### WORK REQUEST
Retype the records in full, keeping each character as it is.

'''

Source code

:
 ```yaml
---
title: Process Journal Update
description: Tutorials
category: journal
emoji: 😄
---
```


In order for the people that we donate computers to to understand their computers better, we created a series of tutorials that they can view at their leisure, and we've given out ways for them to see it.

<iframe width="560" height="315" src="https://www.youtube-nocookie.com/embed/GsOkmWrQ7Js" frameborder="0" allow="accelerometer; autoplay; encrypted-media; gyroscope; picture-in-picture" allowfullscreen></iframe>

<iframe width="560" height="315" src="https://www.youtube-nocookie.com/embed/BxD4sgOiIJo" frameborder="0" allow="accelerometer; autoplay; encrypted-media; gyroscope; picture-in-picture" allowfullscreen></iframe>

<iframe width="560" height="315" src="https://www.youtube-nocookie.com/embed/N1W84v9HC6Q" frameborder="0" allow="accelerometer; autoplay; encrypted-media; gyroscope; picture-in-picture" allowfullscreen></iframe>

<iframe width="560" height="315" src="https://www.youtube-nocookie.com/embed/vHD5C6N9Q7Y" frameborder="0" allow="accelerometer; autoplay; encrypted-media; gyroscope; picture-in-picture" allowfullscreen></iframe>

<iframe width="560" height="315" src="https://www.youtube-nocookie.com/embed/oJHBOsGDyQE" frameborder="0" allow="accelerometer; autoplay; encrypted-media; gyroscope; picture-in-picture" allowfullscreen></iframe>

'''

### FINAL ANSWER
Source code

:
 ```yaml
---
title: Process Journal Update
description: Tutorials
category: journal
emoji: 😄
---
```


In order for the people that we donate computers to to understand their computers better, we created a series of tutorials that they can view at their leisure, and we've given out ways for them to see it.

<iframe width="560" height="315" src="https://www.youtube-nocookie.com/embed/GsOkmWrQ7Js" frameborder="0" allow="accelerometer; autoplay; encrypted-media; gyroscope; picture-in-picture" allowfullscreen></iframe>

<iframe width="560" height="315" src="https://www.youtube-nocookie.com/embed/BxD4sgOiIJo" frameborder="0" allow="accelerometer; autoplay; encrypted-media; gyroscope; picture-in-picture" allowfullscreen></iframe>

<iframe width="560" height="315" src="https://www.youtube-nocookie.com/embed/N1W84v9HC6Q" frameborder="0" allow="accelerometer; autoplay; encrypted-media; gyroscope; picture-in-picture" allowfullscreen></iframe>

<iframe width="560" height="315" src="https://www.youtube-nocookie.com/embed/vHD5C6N9Q7Y" frameborder="0" allow="accelerometer; autoplay; encrypted-media; gyroscope; picture-in-picture" allowfullscreen></iframe>

<iframe width="560" height="315" src="https://www.youtube-nocookie.com/embed/oJHBOsGDyQE" frameborder="0" allow="accelerometer; autoplay; encrypted-media; gyroscope; picture-in-picture" allowfullscreen></iframe>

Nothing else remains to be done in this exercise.